Rachel Reeves has made a fanfare at the International Monetary Fund meetings in Washington about her 'bold' plans to help cut energy costs for business. It scarcely needs saying these are too little, too late.
UK industry had the highest energy costs of any comparable economy before the Iran war – and we are not talking about a little, but a lot.
The most recent figures from the Office for National Statistics for electricity show an industrial user price in 2023 of 25.85p per kilowatt hour in the UK. In the US, it was just under 6.5p. France and Germany hover around the International Energy Association median, a touch below 18p.
In Norway, our fellow North Sea oil and gas nation, the figure was 6.64p.
As an aside, the Norwegians also had the good sense to set up a sovereign wealth fund in the 1990s for their oil wealth. It was worth around £1.55trillion at the end of last year, or £282,000 for every citizen, and made a profit of more than £170 billion that would have come in handy.
Our gas prices are broadly in line with the EU medians but a lot higher than in the US. The UK's reliance on liquefied natural gas (LNG) imports leaves us vulnerable to price volatility and supply issues.
This, then, is the context for Ed Miliband's green posturing and the Chancellor's so far ineffectual efforts to help manufacturers.
She extended a scheme to cut electricity bills for intensive energy users by up to 20 per cent by removing green levies.
Problem is, it will still only help 10,000 of the UK's manufacturing firms, and backdated payments won't start until 2027, by which time some will have gone bust.
A separate measure to scrap a carbon tax on power stations will not take effect until 2028. Some are on the brink now, negotiating new energy contracts at much higher prices at the same time as they face increases in rents, business rates and employment costs.
US President Donald Trump urges the UK to 'drill, baby, drill' in the North Sea, but Energy Secretary Ed Miliband appears wedded to virtue-signalling as custodian of Labour's climate credentials.
Decisions on the Rosebank and Jackdaw fields, previously approved but then stymied by the courts, are in limbo.
Rosebank, the biggest, could alone create £8.5billion of investment, boost the wider economy by £25billion and create 2,000 jobs at the peak, according to its developers Shell and Norwegian oil giant Equinor.
No one is saying this is easy. The Chancellor has very limited headroom and lots of hungry mouths clamouring for help.
But high energy costs have played a big part in the near-destruction of our steel industry. They are chasing away overseas investors, as we saw when OpenAI shelved plans for a major facility due to high energy costs.

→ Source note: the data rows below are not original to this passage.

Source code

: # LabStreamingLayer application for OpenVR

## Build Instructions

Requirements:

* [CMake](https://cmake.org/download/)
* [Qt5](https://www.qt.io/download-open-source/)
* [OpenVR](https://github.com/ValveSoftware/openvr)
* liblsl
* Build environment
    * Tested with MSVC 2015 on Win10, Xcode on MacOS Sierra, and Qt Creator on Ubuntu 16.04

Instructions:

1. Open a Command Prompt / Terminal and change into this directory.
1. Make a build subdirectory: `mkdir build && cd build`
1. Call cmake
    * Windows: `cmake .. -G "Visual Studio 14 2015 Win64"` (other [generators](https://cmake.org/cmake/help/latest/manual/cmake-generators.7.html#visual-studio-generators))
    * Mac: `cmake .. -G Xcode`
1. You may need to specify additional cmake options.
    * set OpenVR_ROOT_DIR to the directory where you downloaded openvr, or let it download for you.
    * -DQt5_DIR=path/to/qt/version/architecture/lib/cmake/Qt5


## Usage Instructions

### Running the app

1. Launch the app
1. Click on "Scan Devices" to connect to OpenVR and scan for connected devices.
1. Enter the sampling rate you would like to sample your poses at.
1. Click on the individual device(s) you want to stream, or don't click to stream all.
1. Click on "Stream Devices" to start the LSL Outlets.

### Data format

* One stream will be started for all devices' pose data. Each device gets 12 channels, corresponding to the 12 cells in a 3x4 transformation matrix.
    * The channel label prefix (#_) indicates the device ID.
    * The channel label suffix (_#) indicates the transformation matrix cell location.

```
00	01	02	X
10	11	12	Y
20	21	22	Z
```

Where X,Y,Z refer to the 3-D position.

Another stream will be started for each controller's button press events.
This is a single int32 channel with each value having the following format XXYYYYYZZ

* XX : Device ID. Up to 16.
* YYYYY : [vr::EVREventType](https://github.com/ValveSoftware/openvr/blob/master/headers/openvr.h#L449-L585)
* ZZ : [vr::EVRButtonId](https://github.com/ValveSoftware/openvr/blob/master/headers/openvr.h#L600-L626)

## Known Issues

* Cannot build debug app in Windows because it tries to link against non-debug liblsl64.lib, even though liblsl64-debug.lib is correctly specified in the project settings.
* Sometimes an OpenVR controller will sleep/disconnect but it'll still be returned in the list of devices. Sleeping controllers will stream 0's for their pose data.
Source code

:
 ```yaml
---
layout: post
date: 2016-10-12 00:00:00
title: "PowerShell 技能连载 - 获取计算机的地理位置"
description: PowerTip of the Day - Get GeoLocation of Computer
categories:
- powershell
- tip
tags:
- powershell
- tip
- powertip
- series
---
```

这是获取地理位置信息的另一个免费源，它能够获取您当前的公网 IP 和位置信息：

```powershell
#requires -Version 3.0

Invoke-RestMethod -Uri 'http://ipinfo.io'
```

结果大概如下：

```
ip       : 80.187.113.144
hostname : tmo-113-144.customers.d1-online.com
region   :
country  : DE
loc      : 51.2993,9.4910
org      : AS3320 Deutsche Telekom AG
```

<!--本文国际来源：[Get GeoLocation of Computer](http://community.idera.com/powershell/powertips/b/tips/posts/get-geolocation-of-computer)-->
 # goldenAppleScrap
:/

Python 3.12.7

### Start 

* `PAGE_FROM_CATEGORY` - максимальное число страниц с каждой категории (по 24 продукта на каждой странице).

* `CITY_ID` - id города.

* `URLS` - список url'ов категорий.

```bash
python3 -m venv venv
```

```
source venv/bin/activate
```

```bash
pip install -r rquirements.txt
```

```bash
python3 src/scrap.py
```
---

Energy policy has not been taken seriously enough by this government or by its predecessors, who took the view we could just keep on importing cheap gas.
We have been far too slow to renew our ageing nuclear fleet. No other country would have taken so long to approve domestic champion Rolls-Royce, to develop small modular reactors.
The Rough storage field, shut under the Tories then reopened, remains in abeyance under Labour.
For decades, governments have squandered our natural bounty, succumbed to climate change mania and failed to recognise the strategic importance of supply.
The Ukraine and Iran wars show the urgent need for change. What more will it take?